One of the most memorable scenes in Ip Man, the 2008 biopic about the master of Wing Chun kung fu, is when he takes on more than a dozen Japanese soldiers in a bout and wins. So it's hardly surprising that the incident is mentioned at the start of the sequel, when a petulant disciple of Ip asks him if he really beat up 10 people by himself.
'It's better not to fight,' says Ip, clearly uncomfortable. But what would he do, his pupil continues, if those 10 people are armed with weapons? 'Flee,' Ip replies, to the surprise of his fiery apprentice who, minutes later, is seen beating up an adversary in an alley.
This exchange is one of many in Ip Man 2 where the master pleads the case for amity over aggression.

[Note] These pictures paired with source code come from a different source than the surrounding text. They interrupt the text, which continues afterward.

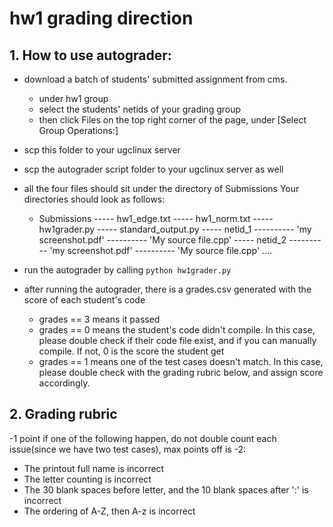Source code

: # hw1 grading direction

## 1. How to use autograder:
- download a batch of students' submitted assignment from cms.
     - under hw1 group 
     - select the students' netids of your grading group
     - then click Files on the top right corner of the page, under [Select Group Operations:]
- scp this folder to your ugclinux server
- scp the autograder script folder to your ugclinux server as well
- all the four files should sit under the directory of Submissions 
     Your directories should look as follows:
     - Submissions
     ----- hw1_edge.txt
     ----- hw1_norm.txt
     ----- hw1grader.py
     ----- standard_output.py
     ----- netid_1
     ---------- 'my screenshot.pdf'
     ---------- 'My source file.cpp'
     ----- netid_2
     ---------- 'my screenshot.pdf'
     ---------- 'My source file.cpp'
     ....

- run the autograder by calling `python hw1grader.py`
- after running the autograder, there is a grades.csv generated with the score of each student's code
     - grades == 3 means it passed
     - grades == 0 means the student's code didn't compile. In this case, please double check if their code file exist, and if you can manually compile. If not, 0 is the score the student get
     - grades == 1 means one of the test cases doesn't match. In this case, please double check with the grading rubric below, and assign score accordingly.


## 2. Grading rubric

-1 point if one of the following happen, do not double count each issue(since we have two test cases), max points off is -2:
  - The printout full name is incorrect
  - The letter counting is incorrect
  - The 30 blank spaces before letter, and the 10 blank spaces after ':' is incorrect
  - The ordering of A-Z, then A-z is incorrect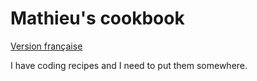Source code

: # Mathieu's cookbook

[Version française](README.md)

I have coding recipes and I need to put them somewhere.
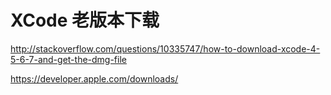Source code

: # XCode 老版本下载

http://stackoverflow.com/questions/10335747/how-to-download-xcode-4-5-6-7-and-get-the-dmg-file

https://developer.apple.com/downloads/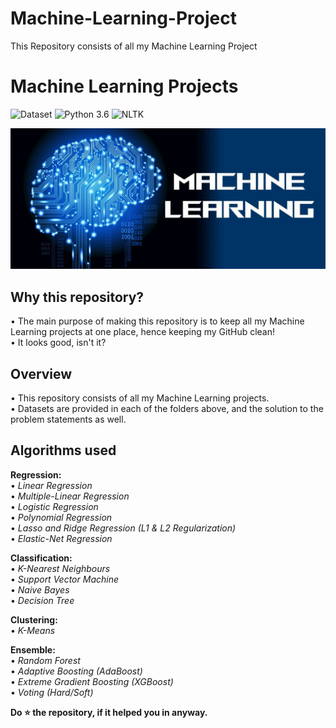 # Machine-Learning-Project
This Repository consists of all my Machine Learning Project

# Machine Learning Projects
![Dataset](https://img.shields.io/badge/Dataset-Kaggle-blue.svg) ![Python 3.6](https://img.shields.io/badge/Python-3.6-brightgreen.svg) ![NLTK](https://img.shields.io/badge/Library-sklearn-orange.svg)

![ML](Wallpaper.jpg)

## Why this repository?
• The main purpose of making this repository is to keep all my Machine Learning projects at one place, hence keeping my GitHub clean!<br/>
• It looks good, isn't it?

## Overview
• This repository consists of all my Machine Learning projects.<br/>
• Datasets are provided in each of the folders above, and the solution to the problem statements as well.

## Algorithms used
**Regression:**<br/>
• _Linear Regression_<br/>
• _Multiple-Linear Regression_<br/>
• _Logistic Regression_<br/>
• _Polynomial Regression_<br/>
• _Lasso and Ridge Regression (L1 & L2 Regularization)_<br/>
• _Elastic-Net Regression_

**Classification:**<br/>
• _K-Nearest Neighbours_<br/>
• _Support Vector Machine_<br/>
• _Naive Bayes_<br/>
• _Decision Tree_<br/>
 
**Clustering:**<br/>
• _K-Means_<br/>
  
**Ensemble:**<br/>
• _Random Forest_<br/>
• _Adaptive Boosting (AdaBoost)_<br/>
• _Extreme Gradient Boosting (XGBoost)_<br/>
• _Voting (Hard/Soft)_<br/>

**Do ⭐ the repository, if it helped you in anyway.**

It's a theme from the first Ip Man film two years ago, which was a hit. The film, shot mostly on the mainland but with a cast and crew largely from Hong Kong, took in HK$25.6 million in Hong Kong and 100 million yuan (HK$114 million) on the mainland, placing director Wilson Yip Wai-shun in a small clique of filmmakers who have clocked up nine-digit box-office returns there.
Yip says he wanted Ip - who counted a teenage Bruce Lee as a student - to serve as an example of 'mutual respect, patience and humility'. He wanted martial arts to be seen as a quest for self-control rather than conquest.

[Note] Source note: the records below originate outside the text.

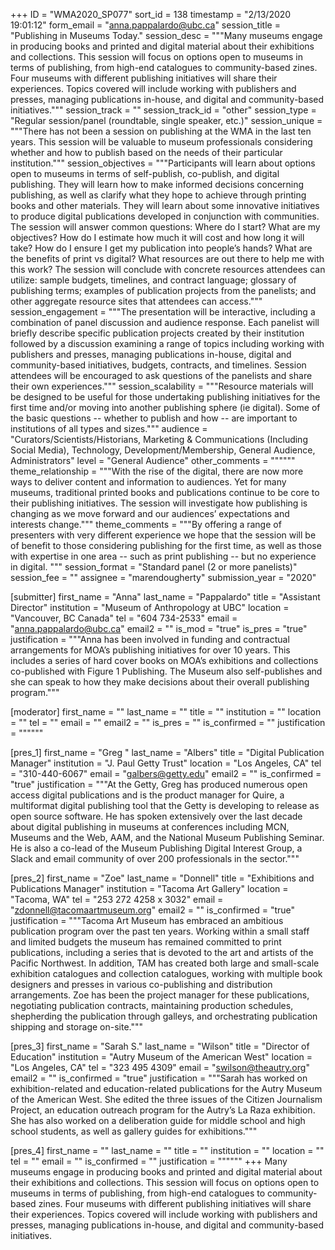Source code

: +++
ID = "WMA2020_SP077"
sort_id = 138
timestamp = "2/13/2020 19:01:12"
form_email = "anna.pappalardo@ubc.ca"
session_title = "Publishing in Museums Today."
session_desc = """Many museums engage in producing books and printed and digital material about their exhibitions and collections.  This session will focus on options open to museums in terms of publishing, from high-end catalogues to community-based zines.  Four museums with different publishing initiatives will share their experiences. Topics covered will include working with publishers and presses, managing publications in-house, and digital and community-based initiatives."""
session_track = ""
session_track_id = "other"
session_type = "Regular session/panel (roundtable, single speaker, etc.)"
session_unique = """There has not been a session on publishing at the WMA in the last ten years. This session will be valuable to museum professionals considering whether and how  to publish based on the needs of their particular institution."""
session_objectives = """Participants will learn about options open to museums in terms of self-publish, co-publish, and digital publishing.  They will learn how to make informed decisions concerning publishing, as well as clarify what they hope to achieve through printing books and other materials. They will learn about some innovative initiatives to produce digital publications developed in conjunction with communities.     The session will answer common questions:  Where do I start? What are my objectives? How do I estimate how much it will cost and how long it will take? How do I ensure I get my publication into people’s hands? What are the benefits of print vs digital? What resources are out there to help me with this work?    The session will conclude with concrete resources attendees can utilize: sample budgets, timelines, and contract language; glossary of publishing terms; examples of publication projects from the panelists; and other aggregate resource sites that attendees can access."""
session_engagement = """The presentation will be interactive, including a combination of panel discussion and audience response. Each panelist will briefly describe specific publication projects created by their institution followed by a discussion examining a range of topics including working with publishers and presses, managing publications in-house, digital and community-based initiatives, budgets, contracts, and timelines. Session attendees will be encouraged to ask questions of the panelists and share their own experiences."""
session_scalability = """Resource materials will be designed to be useful for those undertaking publishing initiatives for the first time and/or moving into another publishing sphere (ie digital).  Some of the basic questions -- whether to publish and how -- are important to institutions of all types and sizes."""
audience = "Curators/Scientists/Historians, Marketing & Communications (Including Social Media), Technology, Development/Membership, General Audience, Administrators"
level = "General Audience"
other_comments = """"""
theme_relationship = """With the rise of the digital, there are now more ways to deliver content and information to audiences.  Yet for many museums, traditional printed books and publications continue to be core to their publishing initiatives.  The session will investigate how publishing is changing as we move forward and our audiences’ expectations and interests change."""
theme_comments = """By offering a range of presenters with very different experience we hope that the session will be of benefit to those considering publishing for the first time, as well as those with expertise in one area -- such as print publishing -- but no experience in digital.  """
session_format = "Standard panel (2 or more panelists)"
session_fee = ""
assignee = "marendougherty"
submission_year = "2020"

[submitter]
first_name = "Anna"
last_name = "Pappalardo"
title = "Assistant Director"
institution = "Museum of Anthropology at UBC"
location = "Vancouver, BC  Canada"
tel = "604 734-2533"
email = "anna.pappalardo@ubc.ca"
email2 = ""
is_mod = "true"
is_pres = "true"
justification = """Anna has been involved in funding and contractual arrangements for MOA’s publishing initiatives for over 10 years.  This includes a series of hard cover books on MOA’s exhibitions and collections co-published with Figure 1 Publishing.  The Museum also self-publishes and she can speak to how they make decisions about their overall publishing program."""

[moderator]
first_name = ""
last_name = ""
title = ""
institution = ""
location = ""
tel = ""
email = ""
email2 = ""
is_pres = ""
is_confirmed = ""
justification = """"""

[pres_1]
first_name = "Greg "
last_name = "Albers"
title = "Digital Publication Manager"
institution = "J. Paul Getty Trust"
location = "Los Angeles, CA"
tel = "310-440-6067"
email = "galbers@getty.edu"
email2 = ""
is_confirmed = "true"
justification = """At the Getty, Greg has produced numerous open access digital publications and is the product manager for Quire, a multiformat digital publishing tool that the Getty is developing to release as open source software. He has spoken extensively over the last decade about digital publishing in museums at conferences including MCN, Museums and the Web, AAM, and the National Museum Publishing Seminar. He is also a co-lead of the Museum Publishing Digital Interest Group, a Slack and email community of over 200 professionals in the sector."""

[pres_2]
first_name = "Zoe"
last_name = "Donnell"
title = "Exhibitions and Publications Manager"
institution = "Tacoma Art Gallery"
location = "Tacoma, WA"
tel = "253 272 4258 x 3032"
email = "zdonnell@tacomaartmuseum.org"
email2 = ""
is_confirmed = "true"
justification = """Tacoma Art Museum has embraced an ambitious publication program over the past ten years. Working within a small staff and limited budgets the museum has remained committed to print publications, including a series that is devoted to the art and artists of the Pacific Northwest. In addition, TAM has created both large and small-scale exhibition catalogues and collection catalogues, working with multiple book designers and presses in various co-publishing and distribution arrangements. Zoe has been the project manager for these publications, negotiating publication contracts, maintaining production schedules, shepherding the publication through galleys, and orchestrating publication shipping and storage on-site."""

[pres_3]
first_name = "Sarah S."
last_name = "Wilson"
title = "Director of Education"
institution = "Autry Museum of the American West"
location = "Los Angeles, CA"
tel = "323 495 4309"
email = "swilson@theautry.org"
email2 = ""
is_confirmed = "true"
justification = """Sarah has worked on exhibition-related and education-related publications for the Autry Museum of the American West. She edited the three issues of the Citizen Journalism Project, an education outreach program for the Autry’s La Raza exhibition. She has also worked on a deliberation guide for middle school and high school students, as well as gallery guides for exhibitions."""

[pres_4]
first_name = ""
last_name = ""
title = ""
institution = ""
location = ""
tel = ""
email = ""
is_confirmed = ""
justification = """"""
+++
Many museums engage in producing books and printed and digital material about their exhibitions and collections.  This session will focus on options open to museums in terms of publishing, from high-end catalogues to community-based zines.  Four museums with different publishing initiatives will share their experiences. Topics covered will include working with publishers and presses, managing publications in-house, and digital and community-based initiatives.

Crucially, Ip (played by Donnie Yen Ji-dan) had to be human. 'He's not a higher being separated from the masses who has no relationship with society - he's someone living in a world like ours, who's struggling with his own challenges and striving to survive,' he says. It sounds like a reference to Ip Man 2's opening scene, in which Ip hides from his rent-chasing landlord and sheepishly asks for tuition fees from his students.
Audiences have flocked to films with false or flawed heroes in recent years. Iron Man 2 also centres on a morally blemished protagonist in the shape of industrialist-cum-superhero Tony Stark, played by Robert Downey Jnr.